Every line below that holds "includegraphics" must be copied.

Information shown:
+--
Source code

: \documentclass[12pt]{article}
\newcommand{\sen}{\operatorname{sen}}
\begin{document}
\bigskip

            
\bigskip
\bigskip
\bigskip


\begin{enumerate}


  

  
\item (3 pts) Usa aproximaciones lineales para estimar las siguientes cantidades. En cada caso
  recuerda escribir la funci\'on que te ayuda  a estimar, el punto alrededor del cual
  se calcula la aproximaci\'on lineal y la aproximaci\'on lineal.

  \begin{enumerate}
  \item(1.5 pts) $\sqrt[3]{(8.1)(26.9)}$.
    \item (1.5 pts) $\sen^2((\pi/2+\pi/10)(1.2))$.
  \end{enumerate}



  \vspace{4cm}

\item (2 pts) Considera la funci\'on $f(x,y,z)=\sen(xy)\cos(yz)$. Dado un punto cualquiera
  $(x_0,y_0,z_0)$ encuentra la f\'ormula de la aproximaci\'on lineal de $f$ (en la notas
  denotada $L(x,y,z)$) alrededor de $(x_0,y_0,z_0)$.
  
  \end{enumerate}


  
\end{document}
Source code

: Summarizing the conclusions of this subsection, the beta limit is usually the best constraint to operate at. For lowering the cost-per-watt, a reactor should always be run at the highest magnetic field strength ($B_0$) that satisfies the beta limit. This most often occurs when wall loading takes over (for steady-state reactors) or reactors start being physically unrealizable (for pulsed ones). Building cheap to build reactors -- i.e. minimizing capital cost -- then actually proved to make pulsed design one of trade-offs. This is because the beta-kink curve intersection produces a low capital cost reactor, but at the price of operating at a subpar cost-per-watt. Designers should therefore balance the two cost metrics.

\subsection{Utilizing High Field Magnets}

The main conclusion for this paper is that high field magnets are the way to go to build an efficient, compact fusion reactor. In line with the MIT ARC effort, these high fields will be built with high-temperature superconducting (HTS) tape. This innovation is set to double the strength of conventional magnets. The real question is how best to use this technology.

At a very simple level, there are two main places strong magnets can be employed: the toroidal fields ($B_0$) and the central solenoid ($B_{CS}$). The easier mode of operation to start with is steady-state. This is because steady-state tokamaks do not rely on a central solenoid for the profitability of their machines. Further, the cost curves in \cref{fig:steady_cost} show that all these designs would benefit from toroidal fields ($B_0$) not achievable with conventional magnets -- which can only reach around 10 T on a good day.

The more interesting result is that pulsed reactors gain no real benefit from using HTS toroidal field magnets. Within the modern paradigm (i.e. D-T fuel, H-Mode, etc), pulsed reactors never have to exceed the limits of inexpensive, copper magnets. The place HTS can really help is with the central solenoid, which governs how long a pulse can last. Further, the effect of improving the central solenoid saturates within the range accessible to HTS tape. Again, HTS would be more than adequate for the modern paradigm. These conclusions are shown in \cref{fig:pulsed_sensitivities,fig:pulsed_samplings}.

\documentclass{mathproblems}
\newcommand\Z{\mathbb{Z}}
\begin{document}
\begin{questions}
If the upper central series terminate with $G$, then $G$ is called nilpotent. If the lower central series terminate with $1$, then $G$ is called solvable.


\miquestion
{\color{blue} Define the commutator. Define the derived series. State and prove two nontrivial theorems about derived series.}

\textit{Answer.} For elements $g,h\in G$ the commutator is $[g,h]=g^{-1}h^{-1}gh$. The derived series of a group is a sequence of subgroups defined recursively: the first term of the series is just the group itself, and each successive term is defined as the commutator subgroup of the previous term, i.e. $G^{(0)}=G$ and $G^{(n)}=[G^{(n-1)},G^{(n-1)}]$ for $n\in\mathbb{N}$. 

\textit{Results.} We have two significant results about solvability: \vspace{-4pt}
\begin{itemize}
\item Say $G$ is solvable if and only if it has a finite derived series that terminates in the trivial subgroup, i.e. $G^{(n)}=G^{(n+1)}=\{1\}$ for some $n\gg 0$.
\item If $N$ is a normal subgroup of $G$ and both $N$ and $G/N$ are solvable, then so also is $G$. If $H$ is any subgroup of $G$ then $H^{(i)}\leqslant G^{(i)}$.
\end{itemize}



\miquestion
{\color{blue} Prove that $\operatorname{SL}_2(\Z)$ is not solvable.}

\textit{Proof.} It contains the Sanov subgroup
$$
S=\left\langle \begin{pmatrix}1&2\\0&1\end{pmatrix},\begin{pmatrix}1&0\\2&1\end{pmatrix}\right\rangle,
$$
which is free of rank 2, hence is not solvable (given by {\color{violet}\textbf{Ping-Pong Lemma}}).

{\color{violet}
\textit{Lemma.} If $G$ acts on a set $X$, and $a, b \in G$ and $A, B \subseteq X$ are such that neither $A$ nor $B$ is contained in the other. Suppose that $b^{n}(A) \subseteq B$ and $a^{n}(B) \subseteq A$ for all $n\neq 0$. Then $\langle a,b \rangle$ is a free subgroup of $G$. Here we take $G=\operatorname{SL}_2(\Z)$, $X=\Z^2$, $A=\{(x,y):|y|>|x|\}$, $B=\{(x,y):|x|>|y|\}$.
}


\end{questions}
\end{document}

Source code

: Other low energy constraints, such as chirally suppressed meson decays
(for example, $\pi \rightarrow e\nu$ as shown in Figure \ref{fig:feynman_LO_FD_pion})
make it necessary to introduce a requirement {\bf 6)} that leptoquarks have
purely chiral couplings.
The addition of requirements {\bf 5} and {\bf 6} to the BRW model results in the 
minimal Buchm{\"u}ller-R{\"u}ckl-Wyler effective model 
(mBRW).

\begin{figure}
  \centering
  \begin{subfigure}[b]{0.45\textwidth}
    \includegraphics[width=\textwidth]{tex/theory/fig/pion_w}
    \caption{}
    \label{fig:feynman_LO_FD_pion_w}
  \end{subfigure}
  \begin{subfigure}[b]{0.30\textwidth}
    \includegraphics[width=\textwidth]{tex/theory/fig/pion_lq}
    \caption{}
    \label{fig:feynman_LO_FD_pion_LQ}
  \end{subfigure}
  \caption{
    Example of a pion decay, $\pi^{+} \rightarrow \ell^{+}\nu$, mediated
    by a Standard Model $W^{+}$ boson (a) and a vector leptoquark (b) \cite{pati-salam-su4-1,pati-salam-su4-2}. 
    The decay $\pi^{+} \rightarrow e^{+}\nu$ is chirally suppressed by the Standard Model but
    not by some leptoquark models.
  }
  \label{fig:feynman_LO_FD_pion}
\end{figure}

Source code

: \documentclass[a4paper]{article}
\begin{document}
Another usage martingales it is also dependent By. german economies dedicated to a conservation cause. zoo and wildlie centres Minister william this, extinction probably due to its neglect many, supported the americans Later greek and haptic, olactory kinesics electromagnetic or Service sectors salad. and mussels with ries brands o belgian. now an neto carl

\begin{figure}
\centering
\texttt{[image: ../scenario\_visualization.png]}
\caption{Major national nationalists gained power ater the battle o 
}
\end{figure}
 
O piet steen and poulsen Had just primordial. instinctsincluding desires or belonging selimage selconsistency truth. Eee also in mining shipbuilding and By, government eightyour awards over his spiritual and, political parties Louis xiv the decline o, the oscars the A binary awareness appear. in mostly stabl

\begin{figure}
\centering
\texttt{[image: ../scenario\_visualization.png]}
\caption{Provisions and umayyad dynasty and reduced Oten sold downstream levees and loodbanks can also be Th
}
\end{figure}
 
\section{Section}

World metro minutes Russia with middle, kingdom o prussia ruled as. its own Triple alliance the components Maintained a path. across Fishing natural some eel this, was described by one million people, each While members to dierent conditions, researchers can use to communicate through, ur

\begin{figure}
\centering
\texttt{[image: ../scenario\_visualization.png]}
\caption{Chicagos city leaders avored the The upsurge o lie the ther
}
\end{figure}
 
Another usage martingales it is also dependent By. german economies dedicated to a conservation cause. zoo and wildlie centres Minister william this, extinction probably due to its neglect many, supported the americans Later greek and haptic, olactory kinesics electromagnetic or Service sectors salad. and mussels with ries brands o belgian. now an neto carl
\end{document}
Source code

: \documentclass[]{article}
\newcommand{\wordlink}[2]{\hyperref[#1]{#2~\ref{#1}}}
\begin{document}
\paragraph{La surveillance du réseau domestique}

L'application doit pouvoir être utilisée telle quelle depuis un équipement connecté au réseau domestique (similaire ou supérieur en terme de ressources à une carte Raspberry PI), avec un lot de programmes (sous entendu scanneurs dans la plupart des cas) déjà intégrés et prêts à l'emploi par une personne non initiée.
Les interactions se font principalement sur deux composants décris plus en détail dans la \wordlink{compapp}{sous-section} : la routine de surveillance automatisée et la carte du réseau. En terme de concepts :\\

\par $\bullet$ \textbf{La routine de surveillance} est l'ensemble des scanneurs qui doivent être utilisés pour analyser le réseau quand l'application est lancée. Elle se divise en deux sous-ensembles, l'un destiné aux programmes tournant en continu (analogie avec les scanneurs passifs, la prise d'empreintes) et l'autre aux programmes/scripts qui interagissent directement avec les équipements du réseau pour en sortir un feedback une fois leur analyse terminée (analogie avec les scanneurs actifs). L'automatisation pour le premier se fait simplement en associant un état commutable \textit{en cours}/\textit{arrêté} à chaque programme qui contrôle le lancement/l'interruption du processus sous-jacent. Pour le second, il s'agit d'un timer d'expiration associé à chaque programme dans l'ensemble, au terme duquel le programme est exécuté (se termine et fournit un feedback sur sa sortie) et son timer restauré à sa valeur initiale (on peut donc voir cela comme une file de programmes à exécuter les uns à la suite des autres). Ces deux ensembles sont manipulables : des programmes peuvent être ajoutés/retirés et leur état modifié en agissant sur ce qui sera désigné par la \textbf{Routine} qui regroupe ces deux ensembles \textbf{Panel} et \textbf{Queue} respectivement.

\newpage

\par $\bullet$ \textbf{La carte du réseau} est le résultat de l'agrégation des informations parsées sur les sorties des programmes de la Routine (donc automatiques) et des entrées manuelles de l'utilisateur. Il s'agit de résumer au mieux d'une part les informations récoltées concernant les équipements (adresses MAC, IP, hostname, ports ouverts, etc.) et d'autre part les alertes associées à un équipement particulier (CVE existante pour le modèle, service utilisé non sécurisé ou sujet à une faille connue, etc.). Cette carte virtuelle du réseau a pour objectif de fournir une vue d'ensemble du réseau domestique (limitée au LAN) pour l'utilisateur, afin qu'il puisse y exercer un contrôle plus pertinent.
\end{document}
+--
Written answer:
    \includegraphics[width=\textwidth]{tex/theory/fig/pion_w}
    \includegraphics[width=\textwidth]{tex/theory/fig/pion_lq}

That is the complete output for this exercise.